São Paulo – Ação Educativa debate Estado Laico e o Acordo entre o Brasil e a Santa Sé

SAO PAULO

São Paulo – Ação Educativa debate Estado Laico e o Acordo entre o Brasil e a Santa Sé

Discutindo se a legislação do país vive um “conflito explícito ou convivência pacífica”, o debate acontece no dia 13 de agosto com representantes de diversos segmentos da sociedade

Irão compor a mesa de debatedores a Deputada Maria do Rosário (a confirmar), o Deputado Ivan Valente, a Profa. e Doutora em Filosofia, Roseli Fischmann, e Dulcelina Vasconcelos Xavier, socióloga e integrante da organização Católicas pelo Direito de Decidir. O objetivo é divulgar a proposta de Acordo entre o Brasil e a Santa Sé (Mensagem n° 134/2009), que tem de ser ratificada pelo Congresso Nacional para ganhar validade e ampliar a discussão sobre suas consequências e efeitos para o Estado Laico, tal como delineado no artigo 19 da Constituição Federal. Atualmente o acordo tramita na Câmara dos Deputados.

“Concordata é o nome que se dá aos acordos assinados pela Santa Sé, órgão máximo da Igreja Católica Apostólica Romana, com o governo de qualquer país. Devido ao caráter jurídico peculiar da Santa Sé, esses acordos têm status de tratado internacional do tipo acordo bilateral. No Brasil, acordos internacionais são assinados pelo Presidente da República e dependem de posterior aprovação do Congresso Nacional (Constituição,  art.84, VIII). Uma vez aprovados, esses acordos têm força de lei e são incorporados à vida nacional. E, o que é especialmente importante, pelas normas internacionais, não podem ser desfeitos nem alterados por apenas um dos lados.” (Fonte: http://acordovaticano.blogspot.com).

A Concordata foi assinada em 13 de novembro de 2008, em audiência entre o Presidente Lula e o Papa Bento XVI. No entanto, para que passe a valer juridicamente em âmbito interno e internacional, precisa ser aprovada pelo Poder Legislativo.

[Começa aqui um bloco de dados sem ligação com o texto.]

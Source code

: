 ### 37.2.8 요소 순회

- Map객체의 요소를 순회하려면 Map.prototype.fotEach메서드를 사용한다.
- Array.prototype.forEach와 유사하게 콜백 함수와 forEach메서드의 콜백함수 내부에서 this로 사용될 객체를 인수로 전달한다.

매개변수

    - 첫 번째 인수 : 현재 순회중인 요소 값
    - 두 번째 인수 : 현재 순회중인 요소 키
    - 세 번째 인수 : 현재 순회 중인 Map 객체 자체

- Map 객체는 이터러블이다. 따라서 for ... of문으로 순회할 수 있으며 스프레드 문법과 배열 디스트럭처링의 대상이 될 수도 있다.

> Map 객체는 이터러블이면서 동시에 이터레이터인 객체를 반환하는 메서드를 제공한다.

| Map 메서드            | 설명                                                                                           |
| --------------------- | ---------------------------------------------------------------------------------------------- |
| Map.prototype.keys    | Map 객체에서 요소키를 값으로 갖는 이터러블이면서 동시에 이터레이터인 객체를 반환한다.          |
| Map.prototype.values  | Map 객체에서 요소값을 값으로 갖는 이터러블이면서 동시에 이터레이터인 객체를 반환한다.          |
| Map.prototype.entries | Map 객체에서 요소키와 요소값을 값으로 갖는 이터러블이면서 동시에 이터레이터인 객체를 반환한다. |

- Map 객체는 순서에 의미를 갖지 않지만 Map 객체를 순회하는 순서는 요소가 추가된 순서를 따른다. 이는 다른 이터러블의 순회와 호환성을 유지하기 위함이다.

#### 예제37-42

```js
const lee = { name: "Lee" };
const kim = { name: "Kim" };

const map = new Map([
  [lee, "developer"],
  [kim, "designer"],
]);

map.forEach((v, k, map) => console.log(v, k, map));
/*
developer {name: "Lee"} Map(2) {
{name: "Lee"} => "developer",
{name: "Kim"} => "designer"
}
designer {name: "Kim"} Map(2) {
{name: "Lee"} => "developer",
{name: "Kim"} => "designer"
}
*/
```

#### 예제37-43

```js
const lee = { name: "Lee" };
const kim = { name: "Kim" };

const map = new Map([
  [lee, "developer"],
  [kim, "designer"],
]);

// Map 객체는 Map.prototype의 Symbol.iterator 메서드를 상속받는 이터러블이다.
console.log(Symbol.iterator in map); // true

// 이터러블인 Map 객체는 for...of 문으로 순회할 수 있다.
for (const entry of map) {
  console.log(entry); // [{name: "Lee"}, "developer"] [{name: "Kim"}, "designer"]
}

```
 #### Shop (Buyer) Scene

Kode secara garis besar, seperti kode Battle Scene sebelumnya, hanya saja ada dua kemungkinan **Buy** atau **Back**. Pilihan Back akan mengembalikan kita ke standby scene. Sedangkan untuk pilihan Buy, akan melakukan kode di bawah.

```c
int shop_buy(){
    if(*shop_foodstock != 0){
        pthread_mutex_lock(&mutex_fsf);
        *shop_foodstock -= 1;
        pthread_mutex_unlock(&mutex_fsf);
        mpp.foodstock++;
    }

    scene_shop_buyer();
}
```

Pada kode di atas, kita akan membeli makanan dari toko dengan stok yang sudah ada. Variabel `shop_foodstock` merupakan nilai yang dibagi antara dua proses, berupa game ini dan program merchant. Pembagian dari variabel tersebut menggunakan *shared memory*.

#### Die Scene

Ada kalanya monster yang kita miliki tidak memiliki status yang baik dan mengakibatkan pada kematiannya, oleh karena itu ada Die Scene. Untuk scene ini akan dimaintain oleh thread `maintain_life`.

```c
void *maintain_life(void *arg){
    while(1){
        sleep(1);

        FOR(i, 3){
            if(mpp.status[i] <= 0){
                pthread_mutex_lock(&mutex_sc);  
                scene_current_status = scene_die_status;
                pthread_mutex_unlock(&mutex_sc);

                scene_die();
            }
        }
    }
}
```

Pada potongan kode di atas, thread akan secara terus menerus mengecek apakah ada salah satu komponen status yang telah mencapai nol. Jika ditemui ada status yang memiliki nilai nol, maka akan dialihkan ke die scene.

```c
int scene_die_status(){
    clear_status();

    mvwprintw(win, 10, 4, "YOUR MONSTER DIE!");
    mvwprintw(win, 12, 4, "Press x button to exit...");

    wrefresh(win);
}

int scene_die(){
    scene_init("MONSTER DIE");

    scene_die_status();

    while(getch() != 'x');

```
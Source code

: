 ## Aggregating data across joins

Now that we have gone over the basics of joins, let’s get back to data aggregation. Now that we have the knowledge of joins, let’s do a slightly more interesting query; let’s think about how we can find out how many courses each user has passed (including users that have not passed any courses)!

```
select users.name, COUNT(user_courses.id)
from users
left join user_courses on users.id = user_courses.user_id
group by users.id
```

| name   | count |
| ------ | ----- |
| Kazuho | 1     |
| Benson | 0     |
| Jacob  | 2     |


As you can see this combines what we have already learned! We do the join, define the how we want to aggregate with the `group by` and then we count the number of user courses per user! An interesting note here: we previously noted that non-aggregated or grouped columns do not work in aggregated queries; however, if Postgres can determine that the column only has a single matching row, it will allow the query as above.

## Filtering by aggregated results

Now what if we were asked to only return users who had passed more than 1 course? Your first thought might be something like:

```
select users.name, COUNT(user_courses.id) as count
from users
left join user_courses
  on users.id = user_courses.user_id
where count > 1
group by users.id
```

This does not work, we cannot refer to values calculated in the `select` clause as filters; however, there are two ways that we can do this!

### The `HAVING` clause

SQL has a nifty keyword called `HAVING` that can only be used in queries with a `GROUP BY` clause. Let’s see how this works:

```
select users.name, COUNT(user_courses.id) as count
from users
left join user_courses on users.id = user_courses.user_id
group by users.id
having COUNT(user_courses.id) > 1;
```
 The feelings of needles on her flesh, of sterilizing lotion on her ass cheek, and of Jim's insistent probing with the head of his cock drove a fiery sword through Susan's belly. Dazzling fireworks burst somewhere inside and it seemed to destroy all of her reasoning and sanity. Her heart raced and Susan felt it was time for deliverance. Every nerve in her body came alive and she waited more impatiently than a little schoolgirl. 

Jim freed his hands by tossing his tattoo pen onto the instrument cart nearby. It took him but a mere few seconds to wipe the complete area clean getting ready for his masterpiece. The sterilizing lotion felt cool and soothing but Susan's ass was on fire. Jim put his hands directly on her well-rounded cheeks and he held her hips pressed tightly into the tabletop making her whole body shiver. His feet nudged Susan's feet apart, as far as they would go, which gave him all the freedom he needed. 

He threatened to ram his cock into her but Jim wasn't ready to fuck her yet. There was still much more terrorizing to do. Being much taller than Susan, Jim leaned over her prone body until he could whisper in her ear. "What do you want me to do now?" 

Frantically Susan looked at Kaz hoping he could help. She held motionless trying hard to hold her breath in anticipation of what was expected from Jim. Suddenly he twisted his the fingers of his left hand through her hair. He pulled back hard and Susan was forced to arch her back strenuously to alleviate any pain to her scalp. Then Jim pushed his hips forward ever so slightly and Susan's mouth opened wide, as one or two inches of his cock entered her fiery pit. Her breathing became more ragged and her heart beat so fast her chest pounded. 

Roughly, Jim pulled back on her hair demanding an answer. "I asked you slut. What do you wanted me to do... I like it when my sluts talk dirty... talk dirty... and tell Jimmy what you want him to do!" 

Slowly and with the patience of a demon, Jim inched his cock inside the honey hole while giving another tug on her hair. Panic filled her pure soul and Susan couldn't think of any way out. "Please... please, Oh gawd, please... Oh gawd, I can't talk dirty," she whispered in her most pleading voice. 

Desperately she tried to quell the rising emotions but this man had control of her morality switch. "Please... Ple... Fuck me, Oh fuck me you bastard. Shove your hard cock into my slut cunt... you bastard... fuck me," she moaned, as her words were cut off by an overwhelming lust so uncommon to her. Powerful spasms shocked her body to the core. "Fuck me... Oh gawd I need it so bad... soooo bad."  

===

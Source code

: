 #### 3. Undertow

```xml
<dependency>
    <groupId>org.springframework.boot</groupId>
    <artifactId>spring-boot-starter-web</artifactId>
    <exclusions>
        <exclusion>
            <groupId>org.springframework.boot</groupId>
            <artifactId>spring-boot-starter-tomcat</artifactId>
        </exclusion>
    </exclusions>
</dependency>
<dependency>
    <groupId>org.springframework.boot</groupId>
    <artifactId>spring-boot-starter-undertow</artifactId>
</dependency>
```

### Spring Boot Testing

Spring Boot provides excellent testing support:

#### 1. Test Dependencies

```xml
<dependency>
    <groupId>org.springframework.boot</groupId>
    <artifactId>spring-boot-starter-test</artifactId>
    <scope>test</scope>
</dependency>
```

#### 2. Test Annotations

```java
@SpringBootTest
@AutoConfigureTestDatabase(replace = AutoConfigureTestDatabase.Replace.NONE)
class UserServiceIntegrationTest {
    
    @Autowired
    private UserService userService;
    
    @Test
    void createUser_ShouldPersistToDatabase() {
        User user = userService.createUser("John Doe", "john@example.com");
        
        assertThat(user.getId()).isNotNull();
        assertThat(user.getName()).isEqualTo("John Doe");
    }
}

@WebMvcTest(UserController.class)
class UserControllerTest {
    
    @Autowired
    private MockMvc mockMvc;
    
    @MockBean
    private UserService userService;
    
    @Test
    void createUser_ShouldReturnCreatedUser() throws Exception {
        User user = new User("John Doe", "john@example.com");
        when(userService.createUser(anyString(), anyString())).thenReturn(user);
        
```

No último dia 30 de junho, o plenário da Câmara dos Deputados aprovou regime de urgência para a matéria, o que coloca em risco o debate democrático e esclarecido sobre seu conteúdo e implicações.

A assinatura da Concordata, que trata eminentemente de assuntos religiosos de interesse da Santa Sé, significa, a princípio, o tratamento estatal diferenciado de uma crença religiosa em detrimento das demais, as quais, por questões que dizem respeito unicamente às próprias confissões, não dispõem de organismos internacionais com personalidade jurídica nos moldes da Igreja Católica. Também significa o tratamento diferenciado em relação aos cidadãos ateus e agnósticos. Assim, há evidências da inconstitucionalidade da medida, por violar ao menos dois princípios basilares do direito brasileiro: a laicidade estatal (Constituição, art.19, I) e a igualdade material, em sua vertente de proibição de tratamento diferenciado entre cidadãos por razões de ideologia, crença ou culto (art.5°, caput, e art.19, III).

Além desses aspectos gerais e apesar da Mensagem Presidencial n. 134/2009 insistir na idéia de que o acordo respeita a Constituição brasileira, alguns pontos são flagrantemente inconstitucionais e precisam ser rejeitados pelo Congresso. Nesse sentido, um dos principais pontos de preocupação é a possibilidade de retrocesso em relação ao ensino religioso, pois o acordo retoma uma concepção incompatível com o atual ordenamento jurídico, prevendo um modelo puramente confessional de ensino, dividido entre o “católico e de outras confissões religiosas”.

A educação é direito de todos e dever do Estado, da família e da sociedade, sendo a garantia de ensino universal e gratuito atribuição específica dos poderes públicos, respeitado o princípio da gestão democrática. A escola pública, gratuita, laica, inclusiva e de qualidade é, nesse sentido, um espaço primordial de promoção da igualdade e do respeito à diversidade, bases para o exercício da cidadania e o desenvolvimento sustentável. O Estado laico, por outro lado, enquanto conquista indelével da cidadania, é aquele que respeitosamente não interfere nos assuntos religiosos e não estabelece relações de dependência ou aliança com cultos religiosos, igrejas ou seus representantes; consequentemente, é aquele que não cria distinções entre brasileiros ou preferências entre si (Constituição, art.19, incisos I e III). Sob tais fundamentos, Estado laico e escola pública universal, inclusiva e democrática são, historicamente, conquistas associadas e interdependentes.

Esses e outros temas serão aprofundados no debate do dia 13 de agosto, às 19 horas na sede da Ação Educativa – Rua General Jardim, 660, Vila Buarque – São Paulo.

Publicado originariamente em 13 de outubro de 2013.